We are researchers who study the intersection of technology, law and public administration. In researching how police departments use AI and how digital technologies operate in a democratic society, we have seen how quickly the shift from probabilistic prediction to operational certainty happens in practice.

AI policing tools are used in dozens of U.S. cities, although no public registry tracks the full footprint. The tools ingest historical crime data and score neighborhoods on predicted risk so officers can be routed toward the resulting hot spots. The mechanism is straightforward, but its consequence is not. Once a system signals a possible threat, the question is no longer how certain the prediction is but what to do about it. A statistical output turns into a deployment decision, and the uncertainty that produced it gets lost on the way.

A matter of probabilities

When generative AI models such as ChatGPT or Claude respond to human requests, they are not searching a database and pulling out facts. They are predicting the most likely answer based on patterns in data they have been trained on. When asked, “Who invented the light bulb?” the models do not go to a source or fact-check a finding. They generate a statistically probable answer which is “Thomas Edison.” The reply might be right, but it might not capture the full story – such as Joseph Swan’s parallel invention at the same time as Edison’s. The danger arises when people believe that the model is retrieving truth rather than generating likelihoods.
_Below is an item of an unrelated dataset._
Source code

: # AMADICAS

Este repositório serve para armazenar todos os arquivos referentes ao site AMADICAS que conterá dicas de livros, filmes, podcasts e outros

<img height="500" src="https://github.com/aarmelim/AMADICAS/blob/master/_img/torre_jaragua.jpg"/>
This distinction matters. The most probable response is not the same as a factually verified answer, complete with context.

Police handcuffed teenager Taki Allen at gunpoint after an AI camera system incorrectly indicated he had a gun.

This reality can be highly problematic for policing and law. For example, when law enforcement agencies use AI systems trained on geographical data to estimate where criminal activity is likely to occur, the algorithms analyze historical crime data and geographic patterns. These systems generate statistical risk scores or heat maps for locations based on prior incidents. But such predictions may have little bearing on who was involved in a new crime in the area, even if an algorithm generates information that sounds authoritative.

Some researchers have argued that predictive policing systems do not increase the likelihood that racial minorities will be arrested more often relative to traditional policing practices. The broader concern, however, is not limited to measurable disparities in arrest outcomes alone. It is about how probabilistic predictions can become standardized operational decisions absent further verification.

Artificial intelligence researchers caution against using these models in isolation for crime and legal proceedings or decision-making. Research at the University of Virginia’s Digital Technology for Democracy Lab with police chiefs shows that some law enforcement groups follow strict policies that dictate when technology is used in tandem with, or in place of, human discretion, while others have no such policy.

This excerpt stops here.